Порт-Маон все еще носил множество признаков длительного английского владычества: совершенно независимо от находящихся в гавани солдат и офицеров с трех кораблей Королевского флота - двух шлюпов и брига-канонерки на конвойной службе - на улицах попадались розовые лица и соломенные, как у Джека Обри, волосы. Продавался чай и даже булочки, а также английское пиво и табак, а в "Хоселито" наличествовали экземпляры лондонских газет не более чем двух-трехмесячной давности.

Но тучные годы миновали, дни, когда весь Средиземноморский флот базировался в Порт-Маоне и мощные гарнизоны заполняли Сан-Филипп и цитадель. Сейчас Королевский флот больше опирался на Мальту и Гибралтар, а испанский флот держал в Маоне лишь парочку бригов, и гарнизон составляли всего несколько рот местной милиции. Поэтому стало понятно, почему город в целом казался довольно сонным, а места, ранее, главным образом, обслуживавшие матросов и солдат, имели несколько заброшенный вид.

В "Корону" Джек вошел с черного входа - через заросший апельсиновыми деревьями двор. Там он и сел на каменное ограждение фонтана в центре дворика, чтобы перевести дыхание и охладиться после прогулки. Простуда давно прошла, но Джек еще оставался не в форме, и в любом случае, прогулка по твердой, устойчивой земле после недель и месяцев качающейся под ногами палубы всегда заставляла его тяжело дышать.

Из окна верхнего этажа донесся голос напевающей себе под нос женщины - длинная песня в стиле фламенко со странными интервалами и мавританскими напевами, часто прерываемая выбиванием подушки или переворачиванием матраса.

Гортанное контральто напомнило Джеку о Мерседес: очень, очень красивой девушке с Менорки, с которой он познакомился в этой самой гостинице еще до своего продвижения по службе. Что с ней? Наверняка ее умыкнул какой-то солдат. Многодетная мать, растолстевшая. Но, как он надеялся, по-прежнему жизнерадостная.

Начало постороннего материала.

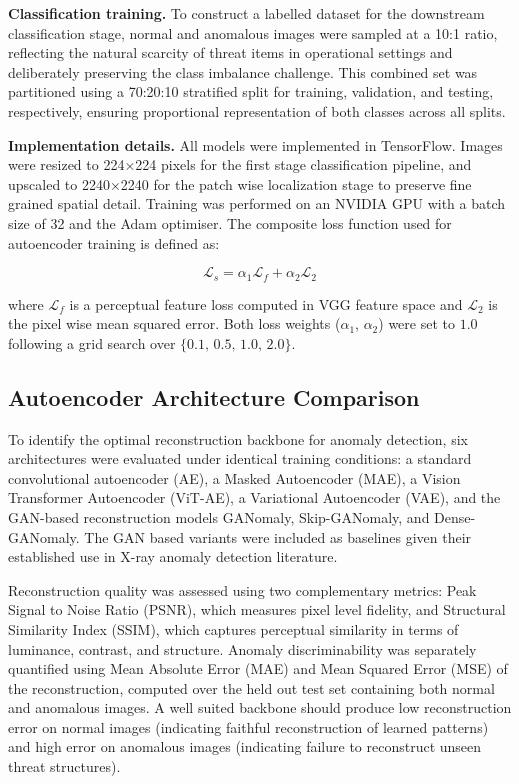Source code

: \documentclass{bmvc2k}
\begin{document}
\textbf{Classification training.} To construct a labelled dataset for the downstream classification stage, normal and anomalous images were sampled at a 10:1 ratio, reflecting the natural scarcity of threat items in operational settings and deliberately preserving the class imbalance challenge. This combined set was partitioned using a 70:20:10 stratified split for training, validation, and testing, respectively, ensuring proportional representation of both classes across all splits.

\textbf{Implementation details.} All models were implemented in TensorFlow. Images were resized to 224×224 pixels for the first stage classification pipeline, and upscaled to 2240×2240 for the patch wise localization stage to preserve fine grained spatial detail. Training was performed on an NVIDIA GPU with a batch size of 32 and the Adam optimiser. The composite loss function used for autoencoder training is defined as:

\[
\mathcal{L}_s = \alpha_1 \mathcal{L}_f + \alpha_2 \mathcal{L}_2
\]

where $\mathcal{L}_f$ is a perceptual feature loss computed in VGG feature space and $\mathcal{L}_2$ is the pixel wise mean squared error. Both loss weights ($\alpha_1$, $\alpha_2$) were set to $1.0$ following a grid search over $\{0.1,\,0.5,\,1.0,\,2.0\}$.

\subsection{Autoencoder Architecture Comparison}

To identify the optimal reconstruction backbone for anomaly detection, six architectures were evaluated under identical training conditions: a standard convolutional autoencoder (AE), a Masked Autoencoder (MAE), a Vision Transformer Autoencoder (ViT-AE), a Variational Autoencoder (VAE), and the GAN-based reconstruction models GANomaly, Skip-GANomaly, and Dense-GANomaly. The GAN based variants were included as baselines given their established use in X-ray anomaly detection literature.

Reconstruction quality was assessed using two complementary metrics: Peak Signal to Noise Ratio (PSNR), which measures pixel level fidelity, and Structural Similarity Index (SSIM), which captures perceptual similarity in terms of luminance, contrast, and structure. Anomaly discriminability was separately quantified using Mean Absolute Error (MAE) and Mean Squared Error (MSE) of the reconstruction, computed over the held out test set containing both normal and anomalous images. A well suited backbone should produce low reconstruction error on normal images (indicating faithful reconstruction of learned patterns) and high error on anomalous images (indicating failure to reconstruct unseen threat structures).
\end{document}
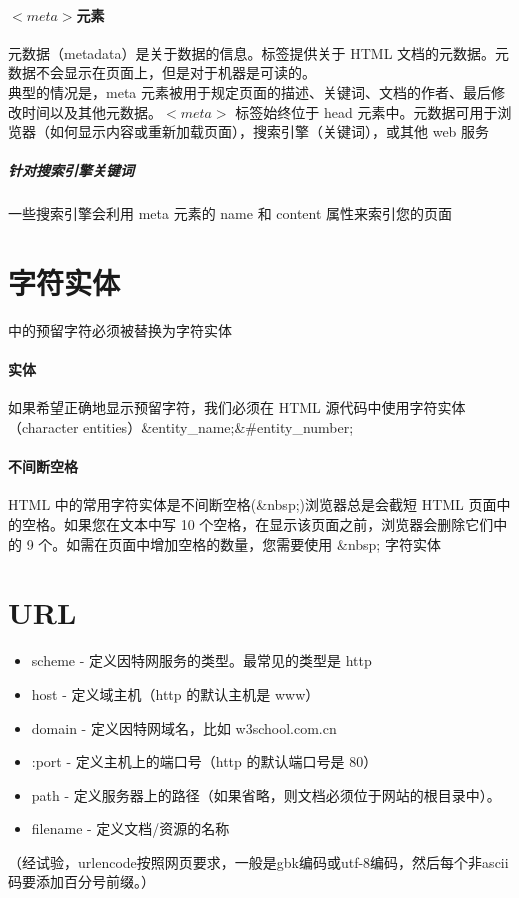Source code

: \documentclass[10pt,UTF8]{ctexart}
\begin{document}
\paragraph{$<meta>$元素} 元数据（metadata）是关于数据的信息。标签提供关于 HTML 文档的元数据。元数据不会显示在页面上，但是对于机器是可读的。\\
典型的情况是，meta 元素被用于规定页面的描述、关键词、文档的作者、最后修改时间以及其他元数据。$<meta>$ 标签始终位于 head 元素中。元数据可用于浏览器（如何显示内容或重新加载页面），搜索引擎（关键词），或其他 web 服务
\subparagraph{针对搜索引擎关键词} 一些搜索引擎会利用 meta 元素的 name 和 content 属性来索引您的页面

\section{字符实体}
中的预留字符必须被替换为字符实体
\paragraph{实体}如果希望正确地显示预留字符，我们必须在 HTML 源代码中使用字符实体（character entities）\&entity\_name;\&\#entity\_number;
\paragraph{不间断空格}HTML 中的常用字符实体是不间断空格(\&nbsp;)浏览器总是会截短 HTML 页面中的空格。如果您在文本中写 10 个空格，在显示该页面之前，浏览器会删除它们中的 9 个。如需在页面中增加空格的数量，您需要使用 \&nbsp; 字符实体

\section{URL}
\begin{itemize}
\item scheme - 定义因特网服务的类型。最常见的类型是 http
\item host - 定义域主机（http 的默认主机是 www）
\item domain - 定义因特网域名，比如 w3school.com.cn
\item :port - 定义主机上的端口号（http 的默认端口号是 80）
\item path - 定义服务器上的路径（如果省略，则文档必须位于网站的根目录中）。
\item filename - 定义文档/资源的名称
\end{itemize}
（经试验，urlencode按照网页要求，一般是gbk编码或utf-8编码，然后每个非ascii码要添加百分号前缀。）
\end{document}
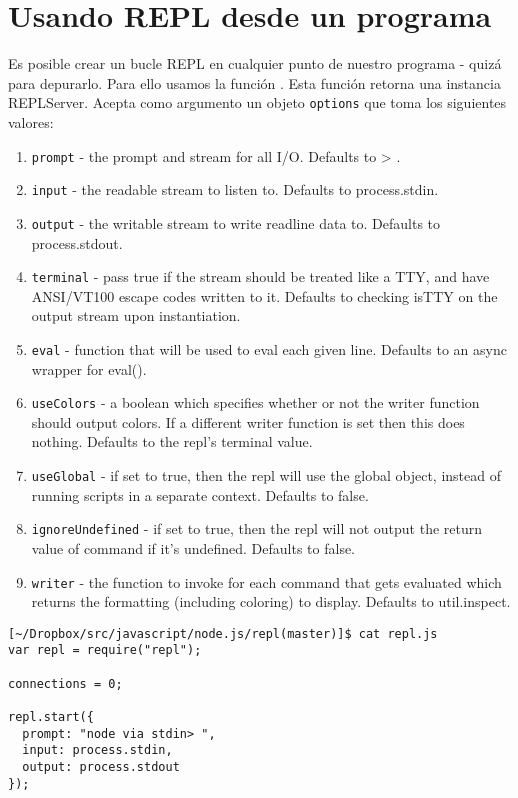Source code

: \section{Usando REPL desde un programa}

Es posible crear un bucle REPL en cualquier punto de nuestro programa - quizá para depurarlo.
Para ello usamos la función 
.
Esta función retorna una instancia REPLServer. Acepta como argumento un objeto
\verb"options" que toma los siguientes valores:

\begin{enumerate}
\item \verb|prompt| - the prompt and stream for all I/O. Defaults to > .
\item \verb|input| - the readable stream to listen to. Defaults to process.stdin.
\item \verb|output| - the writable stream to write readline data to. Defaults to process.stdout.
\item \verb|terminal| - pass true if the stream should be treated
like a TTY, and have ANSI/VT100 escape codes written to it. Defaults
to checking isTTY on the output stream upon instantiation.
\item \verb|eval| - function that will be used to eval each given
line. Defaults to an async wrapper for eval(). 
\item \verb|useColors| - a boolean which specifies whether or not
the writer function should output colors. If a different writer
function is set then this does nothing. Defaults to the repl's
terminal value.
\item \verb|useGlobal| - if set to true, then the repl will use the
global object, instead of running scripts in a separate context.
Defaults to false.
\item \verb|ignoreUndefined| - if set to true, then the repl will
not output the return value of command if it's undefined. Defaults
to false.
\item \verb|writer| - the function to invoke for each command that
gets evaluated which returns the formatting (including coloring)
to display. Defaults to util.inspect.
\end{enumerate}

\begin{verbatim}
[~/Dropbox/src/javascript/node.js/repl(master)]$ cat repl.js 
var repl = require("repl");

connections = 0;

repl.start({
  prompt: "node via stdin> ",
  input: process.stdin,
  output: process.stdout
});
\end{verbatim}

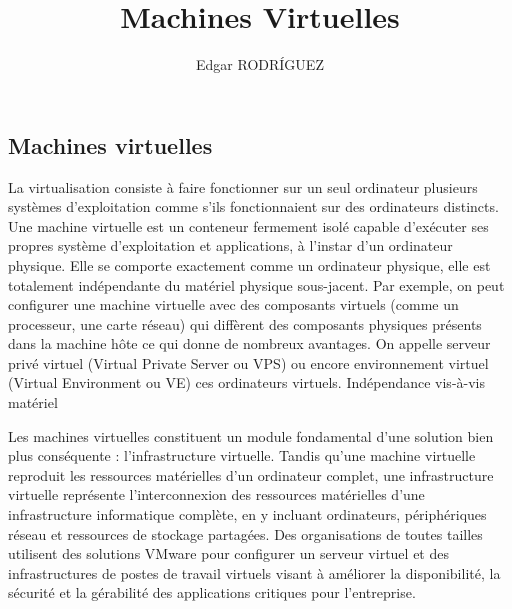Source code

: \documentclass[a4paper,11pt]{report}
\title{Machines Virtuelles}
\author{Edgar RODRÍGUEZ}
\begin{document}
\maketitle

\subsection{Machines virtuelles}
La virtualisation consiste à faire fonctionner sur un seul ordinateur plusieurs
systèmes d'exploitation comme s'ils fonctionnaient sur des ordinateurs distincts.
Une machine virtuelle est un conteneur fermement isolé capable d’exécuter ses
propres système d’exploitation et applications, à l’instar d’un ordinateur physique.
Elle se comporte exactement comme un ordinateur physique, elle est totalement indépendante du matériel physique sous-jacent. Par exemple, on peut configurer une machine virtuelle avec des composants virtuels (comme un processeur, une carte réseau) qui diffèrent des composants physiques présents dans la machine hôte ce qui donne de nombreux avantages.
 On
appelle serveur privé virtuel (Virtual Private Server ou VPS) ou encore
environnement virtuel (Virtual Environment ou VE) ces ordinateurs virtuels.
Indépendance vis-à-vis matériel 


Les machines virtuelles constituent un module fondamental d’une solution bien plus conséquente : l'infrastructure virtuelle. Tandis qu’une machine virtuelle reproduit les ressources matérielles d’un ordinateur complet, une infrastructure virtuelle représente l’interconnexion des ressources matérielles d’une infrastructure informatique complète, en y incluant ordinateurs, périphériques réseau et ressources de stockage partagées. Des organisations de toutes tailles utilisent des solutions VMware pour configurer un serveur virtuel et des infrastructures de postes de travail virtuels visant à améliorer la disponibilité, la sécurité et la gérabilité des applications critiques pour l’entreprise. 
\end{document}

Песня продолжалась, превосходная угасающая каденция, и Джек слушал все более и более внимательно: не так много вещей трогало его столь же глубоко, как музыка. Тем не менее, он не весь обратился в слух, и в длинную паузу, пока подушки запихивали в слишком маленький сундук, его приземленный живот издал такое урчание, что Джек встал и прошел в таверну - широкое, низкое, прохладное и затененное помещение с огромными, встроенными в стены бочками и посыпанным песком полом.

- Долбаный старый придурок, - в тишине спокойно произнес попугай, но без особой убежденности. Джек знавал это место с атмосферой настолько густой от табачного дыма, что было трудно отличить один мундир от другого, и настолько оживленным, что заказы приходилось буквально реветь, как будто кричишь на фор-марс.

Теперь он как будто ходил во сне, до мельчайших деталей отражающем материальное окружение, но лишенном жизни, и дабы разрушить чары, Джек позвал:

- Есть кто дома? Ау.

Ответа не последовало, но Джек был рад увидеть, как из прихожей вышел огромный бульмастиф, оставляя первые следы на недавно посыпанном песком полу. В "Короне" всегда жили прекрасные английские мастифы, и эта собака - молодая пятнистая сука со спиной настолько широкой, что за ней можно было пообедать, должно быть, являлась внучкой тех, что он хорошо знал.

Сука, конечно, никогда его раньше не видела. Она с отстраненной вежливостью понюхала руку, очевидно, не впечатлилась, и ушла в патио. Джек вошел в прихожую - квадратную залу с двумя лестницами и двумя английскими напольными часами, всю залитую ярким солнцем. Он позвал еще раз, и, когда эхо его голоса затихло, услышал отдаленный возглас "Иду" и цокот ног этажом выше.

Он разглядывал часы, сделанные В. Тимминсом из Госпорта и украшенные впечатляющим кораблем последней эпохи, все еще несущим латинский рей на бизани, когда топот достиг правой лестницы, и, глядя наверх, Джек увидел спускающуюся Мерседес, ничуть не изменившуюся: все еще пышногрудая, но не раздавшаяся фигура, ни усов, ни огрубевшей кожи.